Bedtime Stories received generally positive reviews from music critics. J. Randy Taraborrelli, author of Madonna: An Intimate Biography, praised the album for being "considerably more tame in tone and image than [Eroticas] ethereal sounding, sexually explicit" content. AllMusic critic Stephen Thomas Erlewine gave the album four out of five stars, claiming that it is a "warm album" and that it "offers her most humane and open music". Jim Farber from Entertainment Weekly gave the album a positive review as well, giving it a B+ grade, and writing that "the new tracks work less as individual songs than as a sustained mood" and that Madonna "still has something to reveal". Barbara O'Dair of Rolling Stone also gave the album a three-and-a-half stars out of five, writing that "Madonna has come up with awfully compelling sounds". Billboard, while giving the album a positive review, commented that it "sticks to a pop recipe that yields hits galore, with little excess baggage". In 2015, Billboard ranked it as Madonna's sixth best album; "while not as hardcore as 1992's Erotica, Bedtime captured Madonna in transition, swiveling away from explicit sexuality and relying on R&B and balladry before she dove headfirst into dance music four years later. Songs like 'Human Nature', 'Secret' and 'I'd Rather Be Your Lover' proved more compelling than most of the New Jack music being released in the mid-90s, and 'Take a Bow' added a classic slow jam to Madge's canon". Sal Cinquemani of Slant Magazine gave Bedtime Stories a positive review and four out of five stars, writing that it is "a fluffy-pillowed concept album that unfolds like a musical fairy tale". Writing for About.com, Bill Lamb asserts this "one of Madonna's warmest, most inviting albums musically".

The New York Times writer Stephen Holden considered Bedtime Stories as "easily Madonna's best album", and concluded that it was a "seductive mixture of soft-focus hip-hop and bittersweet ballads". Peter Galvin from The Advocate magazine gave a positive review, describing the album as "a gorgeously produced R&B album with lots of funky beats, lush keyboards, and soaring Love Unlimited-style string arrangements". Barry Walters from the San Francisco Examiner praised the album as Madonna's most low-key album and her best work at the date.
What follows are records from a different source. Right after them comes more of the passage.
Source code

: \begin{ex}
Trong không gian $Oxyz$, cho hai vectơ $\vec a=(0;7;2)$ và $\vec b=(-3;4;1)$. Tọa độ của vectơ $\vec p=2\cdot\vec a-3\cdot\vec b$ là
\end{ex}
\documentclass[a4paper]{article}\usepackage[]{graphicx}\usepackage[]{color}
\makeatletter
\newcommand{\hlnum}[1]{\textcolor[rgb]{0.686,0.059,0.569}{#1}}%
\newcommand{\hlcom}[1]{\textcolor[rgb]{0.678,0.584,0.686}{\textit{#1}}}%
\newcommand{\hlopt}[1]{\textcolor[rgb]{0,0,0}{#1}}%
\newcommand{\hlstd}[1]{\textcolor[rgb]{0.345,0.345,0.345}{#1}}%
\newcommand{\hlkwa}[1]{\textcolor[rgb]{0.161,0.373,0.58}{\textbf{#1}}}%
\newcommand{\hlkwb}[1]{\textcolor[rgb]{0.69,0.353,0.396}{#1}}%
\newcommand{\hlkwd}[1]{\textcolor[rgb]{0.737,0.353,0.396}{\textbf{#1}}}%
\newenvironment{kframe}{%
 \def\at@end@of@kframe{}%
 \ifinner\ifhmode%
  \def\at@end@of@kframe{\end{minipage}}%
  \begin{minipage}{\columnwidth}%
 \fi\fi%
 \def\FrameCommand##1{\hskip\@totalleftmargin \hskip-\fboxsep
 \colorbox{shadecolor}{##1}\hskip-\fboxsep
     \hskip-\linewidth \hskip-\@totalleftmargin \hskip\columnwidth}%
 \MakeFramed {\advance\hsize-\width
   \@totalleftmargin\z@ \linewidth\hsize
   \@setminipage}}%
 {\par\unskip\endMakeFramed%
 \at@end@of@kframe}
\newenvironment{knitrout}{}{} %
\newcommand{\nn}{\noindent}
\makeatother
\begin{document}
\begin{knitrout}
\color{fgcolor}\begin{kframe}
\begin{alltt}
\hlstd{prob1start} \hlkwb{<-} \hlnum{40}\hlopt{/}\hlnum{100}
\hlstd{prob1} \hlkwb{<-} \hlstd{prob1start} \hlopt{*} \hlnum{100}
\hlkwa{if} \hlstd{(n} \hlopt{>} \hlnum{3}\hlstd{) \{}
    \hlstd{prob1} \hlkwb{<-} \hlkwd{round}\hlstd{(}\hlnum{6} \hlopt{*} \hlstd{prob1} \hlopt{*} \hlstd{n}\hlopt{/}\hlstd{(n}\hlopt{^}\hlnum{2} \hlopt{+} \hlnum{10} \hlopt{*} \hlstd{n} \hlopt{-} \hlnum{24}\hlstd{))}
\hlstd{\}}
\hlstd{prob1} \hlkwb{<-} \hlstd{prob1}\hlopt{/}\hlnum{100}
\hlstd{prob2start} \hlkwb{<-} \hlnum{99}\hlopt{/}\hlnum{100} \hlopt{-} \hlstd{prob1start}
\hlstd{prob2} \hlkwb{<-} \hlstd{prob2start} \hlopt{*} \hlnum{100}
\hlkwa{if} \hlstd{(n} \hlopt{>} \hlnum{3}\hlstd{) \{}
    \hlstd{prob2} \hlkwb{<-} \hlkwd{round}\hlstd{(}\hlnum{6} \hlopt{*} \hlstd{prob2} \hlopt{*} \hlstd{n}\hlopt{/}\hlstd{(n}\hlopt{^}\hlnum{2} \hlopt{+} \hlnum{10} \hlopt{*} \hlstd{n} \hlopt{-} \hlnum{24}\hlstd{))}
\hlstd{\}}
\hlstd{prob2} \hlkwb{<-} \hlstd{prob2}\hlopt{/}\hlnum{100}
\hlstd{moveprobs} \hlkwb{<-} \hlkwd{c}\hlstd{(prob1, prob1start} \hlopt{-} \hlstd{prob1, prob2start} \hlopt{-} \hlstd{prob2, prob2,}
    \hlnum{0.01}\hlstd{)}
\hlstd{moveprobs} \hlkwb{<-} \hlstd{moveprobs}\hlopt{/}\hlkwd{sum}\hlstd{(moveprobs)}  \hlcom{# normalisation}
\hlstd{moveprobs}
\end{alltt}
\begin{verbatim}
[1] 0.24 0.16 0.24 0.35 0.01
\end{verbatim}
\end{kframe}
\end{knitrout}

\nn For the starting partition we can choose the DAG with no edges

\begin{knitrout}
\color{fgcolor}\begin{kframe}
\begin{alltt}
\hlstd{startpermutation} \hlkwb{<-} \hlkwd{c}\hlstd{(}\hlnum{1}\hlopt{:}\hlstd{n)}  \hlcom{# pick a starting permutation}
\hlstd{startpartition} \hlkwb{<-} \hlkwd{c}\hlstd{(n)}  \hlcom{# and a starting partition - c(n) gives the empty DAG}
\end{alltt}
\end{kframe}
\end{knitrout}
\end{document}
J. D. Considine, while writing his review for the album for The Baltimore Sun, declared that Bedtime Stories was more listener-friendly than Madonna's previous albums. He added that it "seems remarkably close in spirit to the singer's first album, emphasizing dance grooves and pop melodies over genre exercises and conceptual statements", while praising Madonna's vocal performance. Linda L. Labin from the Bangor Daily News, noted that "[Madonna] isn't taking any chances. This time around, her daring has more to do with music than lyrics", while also praising her vocals; "If anything, her singing is the album's greatest strength. Madonna uses every trick from her repertoire. [...] Bedtime Stories turns in some of the strongest performances of her career. 'Madonna sings well' — bet you don't see that headline in the tabloids anytime soon". Chris Willman of the Los Angeles Times gave it two-stars-and-a-half out of four, writing that the album "seems the least remarkable of all Madonna's albums. But it's not necessarily the least of them. [...] It has a nice, consistently relaxed feel, its slow jams hip-hop-inflected but not as self-consciously as last time".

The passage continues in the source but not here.